(Please be advised that there is no possible way of discussing this film without revealing spoilers. Consider the entire post one prolonged spoiler.)
I will never again watch Pyotr Ilyich Tchaikovsky’s ballet Swan Lake without wondering whether the ballerina playing the Swan Queen is certifiably insane. I have Natalie Portman and her Oscar-winning turn in Black Swan (2010) to thank for this. Greatly aided by the deft direction of Darren Aronofsky and an outstanding production design, Portman’s complete metamorphosis into a gifted but mentally unstable ballerina is phenomenal.

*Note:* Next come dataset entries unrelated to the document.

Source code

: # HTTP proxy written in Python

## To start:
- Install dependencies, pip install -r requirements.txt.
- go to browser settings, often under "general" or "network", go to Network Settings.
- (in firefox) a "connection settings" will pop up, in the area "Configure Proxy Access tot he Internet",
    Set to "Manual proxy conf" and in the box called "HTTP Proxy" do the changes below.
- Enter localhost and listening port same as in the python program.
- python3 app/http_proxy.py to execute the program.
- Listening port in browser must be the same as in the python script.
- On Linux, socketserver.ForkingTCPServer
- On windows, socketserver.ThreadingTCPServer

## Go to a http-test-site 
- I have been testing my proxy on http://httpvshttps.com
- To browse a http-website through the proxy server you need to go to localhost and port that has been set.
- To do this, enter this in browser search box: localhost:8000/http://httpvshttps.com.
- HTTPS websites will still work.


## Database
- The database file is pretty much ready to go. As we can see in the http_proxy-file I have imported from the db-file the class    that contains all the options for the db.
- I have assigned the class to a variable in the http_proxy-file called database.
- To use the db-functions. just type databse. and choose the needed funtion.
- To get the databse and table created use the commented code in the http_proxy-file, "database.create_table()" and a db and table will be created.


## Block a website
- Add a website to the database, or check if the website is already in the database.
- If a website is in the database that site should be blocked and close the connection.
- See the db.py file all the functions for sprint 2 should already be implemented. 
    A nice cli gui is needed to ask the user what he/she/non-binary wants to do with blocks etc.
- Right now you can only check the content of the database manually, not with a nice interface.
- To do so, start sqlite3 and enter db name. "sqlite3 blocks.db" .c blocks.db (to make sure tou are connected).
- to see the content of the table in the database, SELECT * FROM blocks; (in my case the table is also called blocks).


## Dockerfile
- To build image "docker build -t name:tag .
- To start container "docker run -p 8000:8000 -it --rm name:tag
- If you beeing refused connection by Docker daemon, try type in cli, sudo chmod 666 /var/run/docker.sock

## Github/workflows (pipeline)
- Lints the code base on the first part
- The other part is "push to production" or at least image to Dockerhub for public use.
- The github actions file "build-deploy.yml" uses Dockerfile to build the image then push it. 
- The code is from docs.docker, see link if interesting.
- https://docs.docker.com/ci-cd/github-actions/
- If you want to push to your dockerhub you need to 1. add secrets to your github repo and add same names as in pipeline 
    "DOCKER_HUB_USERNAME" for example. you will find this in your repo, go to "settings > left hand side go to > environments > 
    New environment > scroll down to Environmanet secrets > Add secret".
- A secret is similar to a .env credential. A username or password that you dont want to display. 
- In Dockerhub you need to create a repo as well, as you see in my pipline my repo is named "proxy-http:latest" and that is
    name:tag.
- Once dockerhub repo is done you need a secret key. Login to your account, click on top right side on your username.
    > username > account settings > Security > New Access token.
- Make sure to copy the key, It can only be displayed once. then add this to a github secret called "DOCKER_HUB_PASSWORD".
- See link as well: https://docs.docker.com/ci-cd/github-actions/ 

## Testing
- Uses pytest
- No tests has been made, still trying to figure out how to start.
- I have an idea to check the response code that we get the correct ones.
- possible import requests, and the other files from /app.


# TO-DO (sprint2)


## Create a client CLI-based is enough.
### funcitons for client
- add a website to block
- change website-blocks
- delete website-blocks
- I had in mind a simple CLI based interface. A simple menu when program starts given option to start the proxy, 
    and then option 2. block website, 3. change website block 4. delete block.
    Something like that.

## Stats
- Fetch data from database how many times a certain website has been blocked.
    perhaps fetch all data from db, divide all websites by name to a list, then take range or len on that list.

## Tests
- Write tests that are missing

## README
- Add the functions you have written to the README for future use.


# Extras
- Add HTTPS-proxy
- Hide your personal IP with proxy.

Portman plays Nina Sayers, a sexually repressed ballerina in what I can only assume is supposed to be a company modeled on the New York City Ballet. When the company’s director, Thomas Leroy (Vincent Cassel), chooses Nina to replace his former muse, Beth (Winona Ryder in an inspired but brief role), and play the Swan Queen in the season’s opening ballet, Nina believes all of her dreams have come true. Technically precise and incapable of coming off as anything but innocent, Nina makes a wonderful White Swan. The problem is that self-doubt begins to creep in when Thomas constantly berates her for her inability to lose her frigidness and dance with the passion that is required for the Black Swan. Already suffering from mild hallucinations, the pressure to meet Thomas’ expectations and to fight off a would-be competitor in Lily (Mila Kunis), causes Nina to rapidly descend into a world of mental instability.

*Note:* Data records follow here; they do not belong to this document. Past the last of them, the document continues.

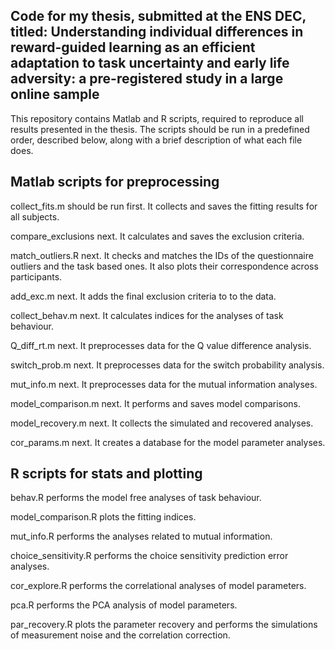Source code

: ## Code for my thesis, submitted at the ENS DEC, titled: Understanding individual differences in reward-guided learning as an efficient adaptation to task uncertainty and early life adversity: a pre-registered study in a large online sample

This repository contains Matlab and R scripts, required to reproduce all results presented in the thesis. The scripts should be run in a predefined order, described below, along with a brief description of what each file does.

## Matlab scripts for preprocessing
collect_fits.m should be run first. It collects and saves the fitting results for all subjects.

compare_exclusions next. It calculates and saves the exclusion criteria.

match_outliers.R next. It checks and matches the IDs of the questionnaire outliers and the task based ones. It also plots their correspondence across participants.

add_exc.m next. It adds the final exclusion criteria to to the data.

collect_behav.m next. It calculates indices for the analyses of task behaviour.

Q_diff_rt.m next. It preprocesses data for the Q value difference analysis.

switch_prob.m next. It preprocesses data for the switch probability analysis.

mut_info.m next. It preprocesses data for the mutual information analyses.

model_comparison.m next. It performs and saves model comparisons.

model_recovery.m next. It collects the simulated and recovered analyses.

cor_params.m next. It creates a database for the model parameter analyses.


## R scripts for stats and plotting

behav.R performs the model free analyses of task behaviour.

model_comparison.R plots the fitting indices.

mut_info.R performs the analyses related to mutual information.

choice_sensitivity.R performs the choice sensitivity prediction error analyses.

cor_explore.R performs the correlational analyses of model parameters.

pca.R performs the PCA analysis of model parameters.

par_recovery.R plots the parameter recovery and performs the simulations of measurement noise and the correlation correction.
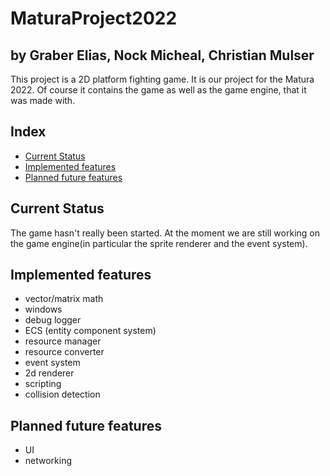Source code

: # MaturaProject2022 <!-- omit in toc -->

## by Graber Elias, Nock Micheal, Christian Mulser <!-- omit in toc -->

This project is a 2D platform fighting game. It is our project for the Matura 2022. Of course it contains the game as well as the game engine, that it was made with.

## Index <!-- omit in toc -->
- [Current Status](#current-status)
- [Implemented features](#implemented-features)
- [Planned future features](#planned-future-features)

## Current Status
The game hasn't really been started. At the moment we are still working on the game engine(in particular the sprite renderer and the event system).

## Implemented features
- vector/matrix math
- windows
- debug logger
- ECS (entity component system)
- resource manager
- resource converter
- event system
- 2d renderer
- scripting
- collision detection

## Planned future features
- UI
- networking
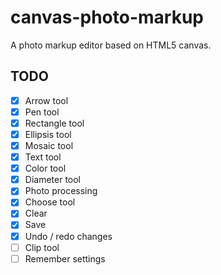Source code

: # canvas-photo-markup
 
A photo markup editor based on HTML5 canvas.


## TODO

+ [x] Arrow tool
+ [x] Pen tool
+ [x] Rectangle tool
+ [x] Ellipsis tool
+ [x] Mosaic tool
+ [x] Text tool
+ [x] Color tool
+ [x] Diameter tool
+ [x] Photo processing
+ [x] Choose tool
+ [x] Clear
+ [x] Save
+ [x] Undo / redo changes
+ [ ] Clip tool
+ [ ] Remember settings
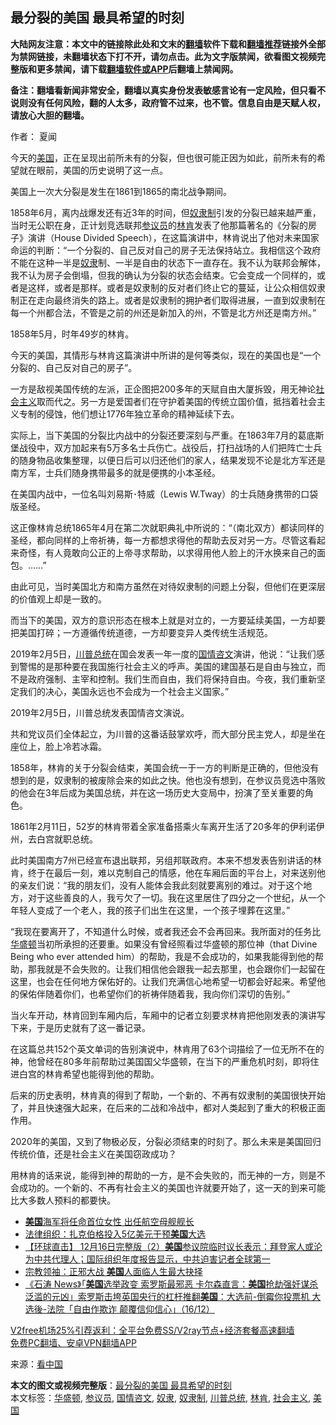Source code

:  <h2>最分裂的美国 最具希望的时刻</h2> <p class="notice"><b>大陆网友注意：本文中的链接除此处和文末的<a href="https://github.com/bannedbook/fanqiang" >翻墙</a>软件下载和<a href="https://github.com/killgcd/justmysocks/blob/master/README.md">翻墙推荐</a>链接外全部为禁网链接，未翻墙状态下打不开，请勿点击。此为文字版禁闻，欲看图文视频完整版和更多禁闻，请下载<a href="https://github.com/bannedbook/fanqiang">翻墙软件或APP</a>后翻墙上禁闻网。</p><p>备注：翻墙看新闻非常安全，翻墙以真实身份发表敏感言论有一定风险，但只看不说则没有任何风险，翻的人太多，政府管不过来，也不管。信息自由是天赋人权，请放心大胆的翻墙。</b></p>  <div class="entry"> <p>作者： 夏闻</p> <p>今天的<a href="https://www.bannedbook.org/bnews/tag/%e7%be%8e%e5%9b%bd/" class="st_tag internal_tag" rel="tag" title="标签 美国 下的日志">美国</a>，正在呈现出前所未有的分裂，但也很可能正因为如此，前所未有的希望就在眼前，美国的历史说明了这一点。</p> <p>美国上一次大分裂是发生在1861到1865的南北战争期间。</p> <p>1858年6月，离内战爆发还有近3年的时间，但<a href="https://www.bannedbook.org/bnews/tag/%E5%A5%B4%E9%9A%B6%E5%88%B6/" class="st_tag internal_tag" rel="tag" title="标签 奴隶制 下的日志">奴隶制</a>引发的分裂已越来越严重，当时无公职在身，正计划竞选联邦<a href="https://www.bannedbook.org/bnews/tag/%e5%8f%82%e8%ae%ae%e5%91%98/" class="st_tag internal_tag" rel="tag" title="标签 参议员 下的日志">参议员</a>的<a href="https://www.bannedbook.org/bnews/tag/%e6%9e%97%e8%82%af/" class="st_tag internal_tag" rel="tag" title="标签 林肯 下的日志">林肯</a>发表了他那篇著名的《分裂的房子》演讲（House Divided Speech），在这篇演讲中，林肯说出了他对未来国家命运的判断：“一个分裂的、自己反对自己的房子无法保持站立。我相信这个政府不能在这种一半是<a href="https://www.bannedbook.org/bnews/tag/%e5%a5%b4%e9%9a%b6/" class="st_tag internal_tag" rel="tag" title="标签 奴隶 下的日志">奴隶</a>制、一半是自由的状态下一直存在。我不认为联邦会解体，我不认为房子会倒塌，但我的确认为分裂的状态会结束。它会变成一个同样的，或者是这样，或者是那样。或者是奴隶制的反对者们终止它的蔓延，让公众相信奴隶制正在走向最终消失的路上。或者是奴隶制的拥护者们取得进展，一直到奴隶制在每一个州都合法，不管是之前的州还是新加入的州，不管是北方州还是南方州。”</p> <p>1858年5月，时年49岁的林肯。</p> <p>今天的美国，其情形与林肯这篇演讲中所讲的是何等类似，现在的美国也是“一个分裂的、自己反对自己的房子”。</p>  <p>一方是敌视美国传统的左派，正企图把200多年的天赋自由大厦拆毁，用无神论<a href="https://www.bannedbook.org/bnews/tag/%e7%a4%be%e4%bc%9a%e4%b8%bb%e4%b9%89/" class="st_tag internal_tag" rel="tag" title="标签 社会主义 下的日志">社会主义</a>取而代之。另一方是爱国者们在守护着美国的传统立国价值，抵挡着社会主义专制的侵蚀，他们想让1776年独立革命的精神延续下去。</p> <p>实际上，当下美国的分裂比内战中的分裂还要深刻与严重。在1863年7月的葛底斯堡战役中，双方加起来有5万多名士兵伤亡。战役后，打扫战场的人们把阵亡士兵的随身物品收集整理，以便日后可以归还他们的家人，结果发现不论是北方军还是南方军，士兵们随身携带最多的就是便携的小本圣经。</p> <p>在美国内战中，一位名叫刘易斯･特威（Lewis W.Tway）的士兵随身携带的口袋版圣经。</p> <p>这正像林肯总统1865年4月在第二次就职典礼中所说的：“（南北双方）都读同样的圣经，都向同样的上帝祈祷，每一方都想求得他的帮助去反对另一方。尽管这看起来奇怪，有人竟敢向公正的上帝寻求帮助，以求得用他人脸上的汗水换来自己的面包。……”</p> <p>由此可见，当时美国北方和南方虽然在对待奴隶制的问题上分裂，但他们在更深层的价值观上却是一致的。</p> <p>而当下的美国，双方的意识形态在根本上就是对立的，一方要延续美国，一方却要把美国打碎；一方遵循传统道德，一方却要变异人类传统生活规范。</p>  <p>2019年2月5日，<a href="https://www.bannedbook.org/bnews/tag/%E5%B7%9D%E6%99%AE%E6%80%BB%E7%BB%9F/" class="st_tag internal_tag" rel="tag" title="标签 川普总统 下的日志">川普总统</a>在国会发表一年一度的<a href="https://www.bannedbook.org/bnews/tag/%E5%9B%BD%E6%83%85%E5%92%A8%E6%96%87/" class="st_tag internal_tag" rel="tag" title="标签 国情咨文 下的日志">国情咨文</a>演讲，他说：“让我们感到警惕的是那种要在我国施行社会主义的呼声。美国的建国基石是自由与独立，而不是政府强制、主宰和控制。我们生而自由，我们将保持自由。今夜，我们重新坚定我们的决心，美国永远也不会成为一个社会主义国家。”</p> <p>2019年2月5日，川普总统发表国情咨文演说。</p> <p>共和党议员们全体起立，为川普的这番话鼓掌欢呼，而大部分民主党人，却是坐在座位上，脸上冷若冰霜。</p> <p>1858年，林肯的关于分裂会结束，美国会统一于一方的判断是正确的，但他没有想到的是，奴隶制的被废除会来的如此之快。他也没有想到，在参议员竞选中落败的他会在3年后成为美国总统，并在这一场历史大变局中，扮演了至关重要的角色。</p> <p>1861年2月11日，52岁的林肯带着全家准备搭乘火车离开生活了20多年的伊利诺伊州，去白宫就职总统。</p> <p>此时美国南方7州已经宣布退出联邦，另组邦联政府。本来不想发表告别讲话的林肯，终于在最后一刻，难以克制自己的情感，他在车厢后面的平台上，对来送别他的亲友们说：“我的朋友们，没有人能体会我此刻就要离别的难过。对于这个地方，对于这些善良的人，我亏欠了一切。我在这里居住了四分之一个世纪，从一个年轻人变成了一个老人，我的孩子们出生在这里，一个孩子埋葬在这里。”</p>  <p>“我现在要离开了，不知道什么时候，或者我还会不会再回来。我所面对的任务比<a href="https://www.bannedbook.org/bnews/tag/%e5%8d%8e%e7%9b%9b%e9%a1%bf/" class="st_tag internal_tag" rel="tag" title="标签 华盛顿 下的日志">华盛顿</a>当初所承担的还要重。如果没有曾经照看过华盛顿的那位神（that Divine Being who ever attended him）的帮助，我是不会成功的，如果我能得到他的帮助，那我就是不会失败的。让我们相信他会跟我一起去那里，也会跟你们一起留在这里，也会在任何地方保佑好的。让我们充满信心地希望一切都会好起来。希望他的保佑伴随着你们，也希望你们的祈祷伴随着我，我向你们深切的告别。”</p> <p>当火车开动，林肯回到车厢内后，车厢中的记者立刻要求林肯把他刚发表的演讲写下来，于是历史就有了这一番记录。</p> <p>在这篇总共152个英文单词的告别演说中，林肯用了63个词描绘了一位无所不在的神，他曾经在80多年前帮助过美国国父华盛顿，在当下的严重危机时刻，即将住进白宫的林肯希望也能得到他的帮助。</p> <p>后来的历史表明，林肯真的得到了帮助，一个新的、不再有奴隶制的美国很快开始了，并且快速强大起来，在后来的二战和冷战中，都对人类起到了重大的积极正面作用。</p> <p>2020年的美国，又到了物极必反，分裂必须结束的时刻了。那么未来是美国回归传统价值，还是社会主义在美国窃政成功？</p> <p>用林肯的话来说，能得到神的帮助的一方，是不会失败的，而无神的一方，则是不会成功的。一个新的、不再有社会主义的美国也许就要开始了，这一天的到来可能比大多数人预料的都要快。</p>  <ul class='op-related-articles' title='相关阅读'> <li><a href='https://www.bannedbook.org/bnews/cbnews/20201217/1449369.html' target='_blank'><b>美国</b>海军将任命首位女性 出任航空母舰舰长</a></li> <li><a href='https://www.bannedbook.org/bnews/comments/20201217/1449365.html' target='_blank'>法律组织：扎克伯格投入5亿美元干预<b>美国</b>大选</a></li> <li><a href='https://www.bannedbook.org/bnews/bannedvideo/20201217/1449358.html' target='_blank'>【环球直击】 12月16日完整版（2）<b>美国</b>参议院临时议长表示：拜登家人或沦为中共代理人；国际组织年度报告显示，中共迫害记者全球第一</a></li> <li><a href='https://www.bannedbook.org/bnews/comments/20201217/1449357.html' target='_blank'>宗教领袖：正邪大战 <b>美国</b>人面临人生最大抉择</a></li> <li><a href='https://www.bannedbook.org/bnews/bannedvideo/20201217/1449337.html' target='_blank'>《石涛 News》「<b>美国</b>选举政变 索罗斯最邪恶 卡尔森直言：<b>美国</b>抢劫强奸谋杀泛滥的元凶」索罗斯击垮英国央行的杠杆推翻<b>美国</b>：大选前-倒霉你投票机 大选後-法院「自由作欺诈 颠覆信仰信心」（16/12）</a></li> </ul> <p class="texttj"> <a href="https://github.com/bannedbook/fanqiang/wiki/V2ray%E6%9C%BA%E5%9C%BA" target="_blank">V2free机场25%引荐返利：全平台免费SS/V2ray节点+经济套餐高速翻墙</a><br/> <a href="https://github.com/bannedbook/fanqiang/wiki/%E7%A6%81%E9%97%BB%E7%BD%91%E5%AE%89%E5%8D%93%E7%BF%BB%E5%A2%99%E6%96%B0%E9%97%BBAPP" target="_blank">免费PC翻墙、安卓VPN翻墙APP</a></p><p> 来源：<span class='wp_keywordlink_affiliate'><a href="https://www.secretchina.com/" title="看中国" target="_blank">看中国</a></span> </p><a name='sharetosocial'></a>       <div><b>本文的图文或视频完整版</b>：<a href='https://www.bannedbook.org/bnews/comments/20201217/1449371.html'>最分裂的美国 最具希望的时刻</a></div>  </div><!--END ENTRY--> <div class="postfooter"> <div>本文标签：<a href="https://www.bannedbook.org/bnews/tag/%e5%8d%8e%e7%9b%9b%e9%a1%bf/" rel="tag">华盛顿</a>, <a href="https://www.bannedbook.org/bnews/tag/%e5%8f%82%e8%ae%ae%e5%91%98/" rel="tag">参议员</a>, <a href="https://www.bannedbook.org/bnews/tag/%E5%9B%BD%E6%83%85%E5%92%A8%E6%96%87/" rel="tag">国情咨文</a>, <a href="https://www.bannedbook.org/bnews/tag/%e5%a5%b4%e9%9a%b6/" rel="tag">奴隶</a>, <a href="https://www.bannedbook.org/bnews/tag/%E5%A5%B4%E9%9A%B6%E5%88%B6/" rel="tag">奴隶制</a>, <a href="https://www.bannedbook.org/bnews/tag/%E5%B7%9D%E6%99%AE%E6%80%BB%E7%BB%9F/" rel="tag">川普总统</a>, <a href="https://www.bannedbook.org/bnews/tag/%e6%9e%97%e8%82%af/" rel="tag">林肯</a>, <a href="https://www.bannedbook.org/bnews/tag/%e7%a4%be%e4%bc%9a%e4%b8%bb%e4%b9%89/" rel="tag">社会主义</a>, <a href="https://www.bannedbook.org/bnews/tag/%e7%be%8e%e5%9b%bd/" rel="tag">美国</a></div>  </div><!--END POSTFOOTER-->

Okay, I’m not ashamed to admit that I had to watch this film twice before I got it (at least, I think I did). Sometimes psychological thrillers need a second look—think the Sixth Sense (1999)—and when I wasn’t fully convinced that Nina and Lily were two separate people I had to re-watch it. Think about it: Nina is almost always dressed in white, while Lily is always in black. Then you have Lily’s creepy winged tattoo; plus, there is that now infamous lesbian love scene that didn’t really happen. Oh, and let’s not forget the would-be dressing room catfight where Nina stabs Lily with a shard of broken mirror glass. Yes, I had a “WTF” moment when after delivering a scintillating Black Swan Pas de Deux Nina is congratulated by Lily. This was my reaction: 1) If she was real and Nina stabbed her shouldn’t she be dead? 2) If she’s alive and unharmed, who got stabbed? If you were like me, you “got it” when Nina pulls that shard out of her own stomach. But then you start wondering how she danced with it in her and then how she continued to dance the Coda after she pulled it out. Hence, why you might watch it again. This uncertainty is why I can’t convince myself this is an extremely good film.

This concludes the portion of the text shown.